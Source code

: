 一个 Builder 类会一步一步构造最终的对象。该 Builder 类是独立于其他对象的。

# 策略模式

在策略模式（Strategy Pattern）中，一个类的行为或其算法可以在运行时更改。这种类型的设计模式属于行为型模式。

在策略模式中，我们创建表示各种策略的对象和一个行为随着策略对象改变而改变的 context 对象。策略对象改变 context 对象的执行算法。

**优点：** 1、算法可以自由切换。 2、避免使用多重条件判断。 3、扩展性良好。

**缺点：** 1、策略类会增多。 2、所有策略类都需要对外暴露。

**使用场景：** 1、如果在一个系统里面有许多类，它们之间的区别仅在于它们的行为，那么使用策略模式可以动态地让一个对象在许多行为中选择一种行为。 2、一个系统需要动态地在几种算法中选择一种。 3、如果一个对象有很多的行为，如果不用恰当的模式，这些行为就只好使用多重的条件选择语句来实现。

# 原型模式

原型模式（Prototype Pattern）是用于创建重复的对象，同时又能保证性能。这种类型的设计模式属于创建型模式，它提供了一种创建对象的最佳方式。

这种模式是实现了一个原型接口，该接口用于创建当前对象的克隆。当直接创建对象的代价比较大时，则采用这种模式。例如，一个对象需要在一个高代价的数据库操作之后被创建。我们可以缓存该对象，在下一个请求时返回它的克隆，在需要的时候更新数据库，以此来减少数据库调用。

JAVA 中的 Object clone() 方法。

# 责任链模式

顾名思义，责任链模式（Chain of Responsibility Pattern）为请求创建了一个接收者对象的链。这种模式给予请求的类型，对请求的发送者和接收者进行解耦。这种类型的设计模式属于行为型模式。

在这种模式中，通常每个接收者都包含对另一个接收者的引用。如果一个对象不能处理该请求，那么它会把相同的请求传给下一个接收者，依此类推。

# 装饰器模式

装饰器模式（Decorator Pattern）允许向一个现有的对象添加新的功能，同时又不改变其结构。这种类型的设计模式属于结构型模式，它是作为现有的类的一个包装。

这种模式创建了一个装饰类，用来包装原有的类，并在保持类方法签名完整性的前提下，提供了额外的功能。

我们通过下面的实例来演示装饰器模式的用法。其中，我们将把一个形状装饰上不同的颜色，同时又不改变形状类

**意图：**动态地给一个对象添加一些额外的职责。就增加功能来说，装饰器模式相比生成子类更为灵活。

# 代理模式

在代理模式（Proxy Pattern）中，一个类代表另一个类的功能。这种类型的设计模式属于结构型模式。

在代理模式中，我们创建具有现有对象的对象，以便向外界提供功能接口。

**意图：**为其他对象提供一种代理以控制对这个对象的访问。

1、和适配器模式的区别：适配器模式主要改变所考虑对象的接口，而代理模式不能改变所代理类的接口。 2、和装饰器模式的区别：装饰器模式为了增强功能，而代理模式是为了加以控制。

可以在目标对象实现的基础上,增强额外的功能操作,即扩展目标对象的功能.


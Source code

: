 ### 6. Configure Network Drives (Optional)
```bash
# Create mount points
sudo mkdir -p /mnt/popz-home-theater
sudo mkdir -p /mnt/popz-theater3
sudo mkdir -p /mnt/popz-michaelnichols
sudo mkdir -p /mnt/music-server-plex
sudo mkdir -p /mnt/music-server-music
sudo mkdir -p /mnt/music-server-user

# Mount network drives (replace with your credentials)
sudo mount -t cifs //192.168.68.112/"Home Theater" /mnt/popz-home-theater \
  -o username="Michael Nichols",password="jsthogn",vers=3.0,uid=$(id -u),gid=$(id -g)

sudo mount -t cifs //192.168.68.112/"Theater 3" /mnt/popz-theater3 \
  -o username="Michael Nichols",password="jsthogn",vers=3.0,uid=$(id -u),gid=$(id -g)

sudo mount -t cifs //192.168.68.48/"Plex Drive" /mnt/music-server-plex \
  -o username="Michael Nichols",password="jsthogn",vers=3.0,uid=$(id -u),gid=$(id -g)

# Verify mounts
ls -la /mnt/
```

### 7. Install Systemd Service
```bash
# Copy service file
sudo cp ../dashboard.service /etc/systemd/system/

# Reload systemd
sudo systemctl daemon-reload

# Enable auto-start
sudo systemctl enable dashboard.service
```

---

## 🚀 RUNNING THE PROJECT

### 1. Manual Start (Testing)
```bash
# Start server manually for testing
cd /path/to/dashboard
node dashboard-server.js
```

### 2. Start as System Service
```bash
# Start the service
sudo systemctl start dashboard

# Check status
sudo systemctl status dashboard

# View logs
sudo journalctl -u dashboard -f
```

## What this task involves
In the answer, return exactly the lines from the line containing "### 7. Install Systemd Service" to the end of the records above, and no others.

## Problem solution
### 7. Install Systemd Service
```bash
# Copy service file
sudo cp ../dashboard.service /etc/systemd/system/

# Reload systemd
sudo systemctl daemon-reload

# Enable auto-start
sudo systemctl enable dashboard.service
```

---

## 🚀 RUNNING THE PROJECT

### 1. Manual Start (Testing)
```bash
# Start server manually for testing
cd /path/to/dashboard
node dashboard-server.js
```

### 2. Start as System Service
```bash
# Start the service
sudo systemctl start dashboard

# Check status
sudo systemctl status dashboard

# View logs
sudo journalctl -u dashboard -f
```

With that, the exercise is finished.